Building Data Foundations for AIModule 1 of 7

Module 1 of 714% through

Module 1

Reporting Data vs Action Data — The Distinction That Decides Everything

Why the data your enterprise has is fine for dashboards and useless for AI, and what changes when you re-architect for action.

Module 1 — 90-second video overview

The single distinction that decides whether your AI compounds

If you remember nothing else from this course, remember this distinction:

There are two kinds of data inside your organisation, and the difference between them decides whether AI compounds for you or stays stuck at the surface.

The two kinds are:

Reporting data — captured to describe what happened, so people can analyse it and decide.
Action data — captured to drive what happens next, inside a workflow, in real time, without a human translation step.

These look superficially similar. They often live in the same warehouses. They are often owned by the same data team. They often pass through the same pipelines. But they are designed for fundamentally different purposes, and most enterprise data is built for the first kind. AI needs the second.

This module is about why that matters and how to recognise the gap.

What reporting data tolerates

Reporting data is built for human consumption. It powers dashboards, board packs, finance reconciliations, regulatory submissions, audit trails, and business intelligence. Because humans are the consumers, reporting data can tolerate a long list of imperfections:

Latency. Daily, weekly, or monthly refreshes are fine. Nobody is reading the dashboard in real time.
Missing fields. Nulls can be hidden, defaults can be applied, footnotes can be added.
Inconsistent definitions. Each report can normalise its own view. "Active customer" can mean three different things in three different reports as long as each report is internally consistent.
Manual reconciliation. The end-of-month close exists precisely because data needs human cleanup before it's reportable.
Multiple sources of truth. Different reports can use different sources for the same concept and nobody minds, because the human reading them can sort it out.

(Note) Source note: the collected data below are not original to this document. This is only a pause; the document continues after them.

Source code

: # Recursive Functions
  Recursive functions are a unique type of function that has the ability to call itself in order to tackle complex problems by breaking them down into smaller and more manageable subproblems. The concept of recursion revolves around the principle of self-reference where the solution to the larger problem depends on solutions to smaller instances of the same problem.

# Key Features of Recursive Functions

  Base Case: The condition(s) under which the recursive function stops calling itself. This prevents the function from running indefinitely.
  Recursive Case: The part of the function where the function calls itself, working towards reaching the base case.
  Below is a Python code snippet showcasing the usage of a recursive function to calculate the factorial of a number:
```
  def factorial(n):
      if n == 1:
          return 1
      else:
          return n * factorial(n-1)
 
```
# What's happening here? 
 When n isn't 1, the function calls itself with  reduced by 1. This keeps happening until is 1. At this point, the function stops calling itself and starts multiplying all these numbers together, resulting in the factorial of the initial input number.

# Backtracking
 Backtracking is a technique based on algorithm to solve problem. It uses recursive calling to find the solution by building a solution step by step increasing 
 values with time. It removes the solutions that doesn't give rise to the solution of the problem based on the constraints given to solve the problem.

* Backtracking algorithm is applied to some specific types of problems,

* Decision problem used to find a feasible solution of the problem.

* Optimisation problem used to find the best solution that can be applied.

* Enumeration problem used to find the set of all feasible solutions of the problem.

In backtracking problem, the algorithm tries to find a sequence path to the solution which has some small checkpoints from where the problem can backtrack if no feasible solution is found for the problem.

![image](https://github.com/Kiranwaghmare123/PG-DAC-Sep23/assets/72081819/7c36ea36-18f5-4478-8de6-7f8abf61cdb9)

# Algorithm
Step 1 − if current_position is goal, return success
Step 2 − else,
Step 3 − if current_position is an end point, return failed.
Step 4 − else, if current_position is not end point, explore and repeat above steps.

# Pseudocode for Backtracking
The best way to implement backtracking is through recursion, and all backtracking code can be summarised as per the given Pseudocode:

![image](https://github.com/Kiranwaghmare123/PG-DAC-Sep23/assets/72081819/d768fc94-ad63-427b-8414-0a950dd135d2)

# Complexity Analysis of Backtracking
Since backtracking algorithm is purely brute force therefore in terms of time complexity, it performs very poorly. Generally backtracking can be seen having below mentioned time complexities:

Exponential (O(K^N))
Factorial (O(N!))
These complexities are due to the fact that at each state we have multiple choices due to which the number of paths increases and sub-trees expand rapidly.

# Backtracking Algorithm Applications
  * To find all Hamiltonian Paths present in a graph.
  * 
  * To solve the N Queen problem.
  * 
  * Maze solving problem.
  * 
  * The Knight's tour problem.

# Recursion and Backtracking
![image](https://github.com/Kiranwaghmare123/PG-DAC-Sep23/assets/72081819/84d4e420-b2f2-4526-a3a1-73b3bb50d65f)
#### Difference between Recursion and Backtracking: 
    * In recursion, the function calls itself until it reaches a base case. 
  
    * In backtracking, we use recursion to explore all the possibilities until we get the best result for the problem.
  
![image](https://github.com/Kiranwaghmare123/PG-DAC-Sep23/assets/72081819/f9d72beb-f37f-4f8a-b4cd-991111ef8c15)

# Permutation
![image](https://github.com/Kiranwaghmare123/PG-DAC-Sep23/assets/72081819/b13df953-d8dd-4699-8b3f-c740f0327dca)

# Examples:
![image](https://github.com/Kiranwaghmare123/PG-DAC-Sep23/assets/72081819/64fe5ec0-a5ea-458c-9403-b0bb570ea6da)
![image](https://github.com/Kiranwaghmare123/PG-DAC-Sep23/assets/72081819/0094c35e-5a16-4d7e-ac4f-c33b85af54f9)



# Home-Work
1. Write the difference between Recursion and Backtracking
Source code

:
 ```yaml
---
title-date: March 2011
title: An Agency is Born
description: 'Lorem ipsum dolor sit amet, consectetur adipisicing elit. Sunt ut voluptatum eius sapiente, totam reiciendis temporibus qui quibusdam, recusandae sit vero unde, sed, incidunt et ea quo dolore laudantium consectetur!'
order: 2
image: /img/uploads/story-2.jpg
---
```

None of this is bad. It's how reporting data is supposed to work. The problem is that it isn't suitable for AI.

What action data requires

Action data is built for system consumption. It powers automated decisions, in real time, inside live workflows. Because systems are the consumers, action data has to meet a much harder set of requirements:

Predictable, low-latency freshness. Measured in seconds or low minutes, not "by the next business day."
Complete fields, every time. Missing values either fail the decision or produce garbage. There is no human to sanity-check the result.
Standardised definitions, enforced at capture. "Active customer" must mean exactly one thing across every system that touches it. If two systems disagree, the workflow produces contradictions.
Single source of truth, traceable. Every value used in an automated decision must be traceable to its origin, with full lineage observable in production.
Captured at the point of action. Created inside the application or workflow as the work happens, not reconstructed from logs or exports afterwards.

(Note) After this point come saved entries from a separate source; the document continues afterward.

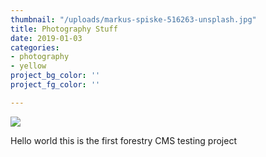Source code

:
 ```yaml
---
thumbnail: "/uploads/markus-spiske-516263-unsplash.jpg"
title: Photography Stuff
date: 2019-01-03
categories:
- photography
- yellow
project_bg_color: ''
project_fg_color: ''

---
```

![](/uploads/markus-spiske-516263-unsplash.jpg)

Hello world this is the first forestry CMS testing project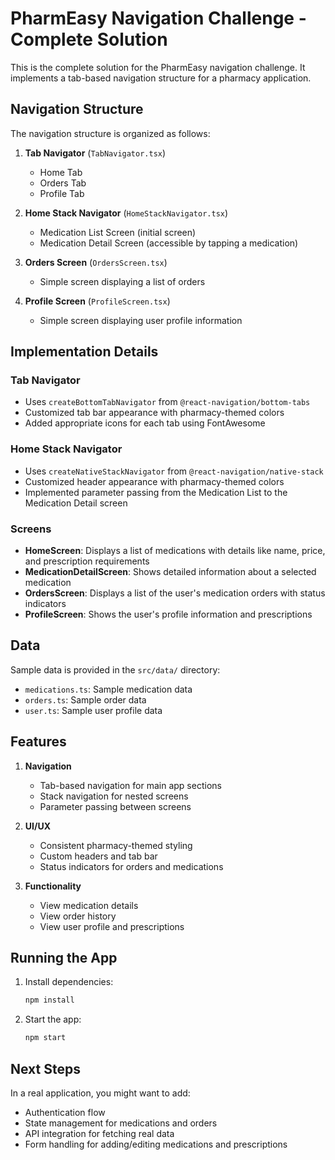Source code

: # PharmEasy Navigation Challenge - Complete Solution

This is the complete solution for the PharmEasy navigation challenge. It implements a tab-based navigation structure for a pharmacy application.

## Navigation Structure

The navigation structure is organized as follows:

1. **Tab Navigator** (`TabNavigator.tsx`)
   - Home Tab
   - Orders Tab
   - Profile Tab

2. **Home Stack Navigator** (`HomeStackNavigator.tsx`)
   - Medication List Screen (initial screen)
   - Medication Detail Screen (accessible by tapping a medication)

3. **Orders Screen** (`OrdersScreen.tsx`)
   - Simple screen displaying a list of orders

4. **Profile Screen** (`ProfileScreen.tsx`)
   - Simple screen displaying user profile information

## Implementation Details

### Tab Navigator
- Uses `createBottomTabNavigator` from `@react-navigation/bottom-tabs`
- Customized tab bar appearance with pharmacy-themed colors
- Added appropriate icons for each tab using FontAwesome

### Home Stack Navigator
- Uses `createNativeStackNavigator` from `@react-navigation/native-stack`
- Customized header appearance with pharmacy-themed colors
- Implemented parameter passing from the Medication List to the Medication Detail screen

### Screens
- **HomeScreen**: Displays a list of medications with details like name, price, and prescription requirements
- **MedicationDetailScreen**: Shows detailed information about a selected medication
- **OrdersScreen**: Displays a list of the user's medication orders with status indicators
- **ProfileScreen**: Shows the user's profile information and prescriptions

## Data

Sample data is provided in the `src/data/` directory:
- `medications.ts`: Sample medication data
- `orders.ts`: Sample order data
- `user.ts`: Sample user profile data

## Features

1. **Navigation**
   - Tab-based navigation for main app sections
   - Stack navigation for nested screens
   - Parameter passing between screens

2. **UI/UX**
   - Consistent pharmacy-themed styling
   - Custom headers and tab bar
   - Status indicators for orders and medications

3. **Functionality**
   - View medication details
   - View order history
   - View user profile and prescriptions

## Running the App

1. Install dependencies:
   ```bash
   npm install
   ```

2. Start the app:
   ```bash
   npm start
   ```

## Next Steps

In a real application, you might want to add:
- Authentication flow
- State management for medications and orders
- API integration for fetching real data
- Form handling for adding/editing medications and prescriptions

None of these are exotic. All of them are absent in most enterprise data layers, because the enterprise data layer was built for reports and reports never demanded them.

A worked example

Imagine a bank that wants to deploy an AI system to triage incoming customer complaints, route them to the right team, and flag the ones at risk of becoming regulatory complaints under FCA Consumer Duty.

With reporting data, the bank has:

A complaints database refreshed nightly from the call centre system
A customer database refreshed every six hours
A products database with definitions that differ slightly from the call centre's product taxonomy
A complaints classification field that is sometimes filled in by the agent and sometimes left blank
A regulatory complaints register maintained by the compliance team in a separate system
Lineage that exists on paper but not in production

The AI use case looks great on slides. In practice, the model can't be deployed because:

The data is too stale to triage incoming complaints in real time
The product taxonomy mismatch produces nonsense matches in 20% of cases
The classification field is missing for 35% of records
The regulatory complaints register can't be linked back to the source complaint with confidence
Nobody can trace why the model produced a specific recommendation, which fails the FCA's expectation of decision auditability

With action data, the same bank would have:

Complaints captured into a normalised event stream the moment the customer reports them
A single product taxonomy enforced at the point of capture across all systems
Required fields enforced before the complaint can be saved, with structured override paths for edge cases
Customer context joined into the complaint at capture, not reconstructed later
A regulatory classification path that is part of the same event stream, not a parallel system
Full lineage observable in production, so any decision can be reconstructed end-to-end

The first version produces a stalled AI project. The second version produces a working triage system that compounds over time. Same bank. Same complaints. Same AI capability. Different data layer.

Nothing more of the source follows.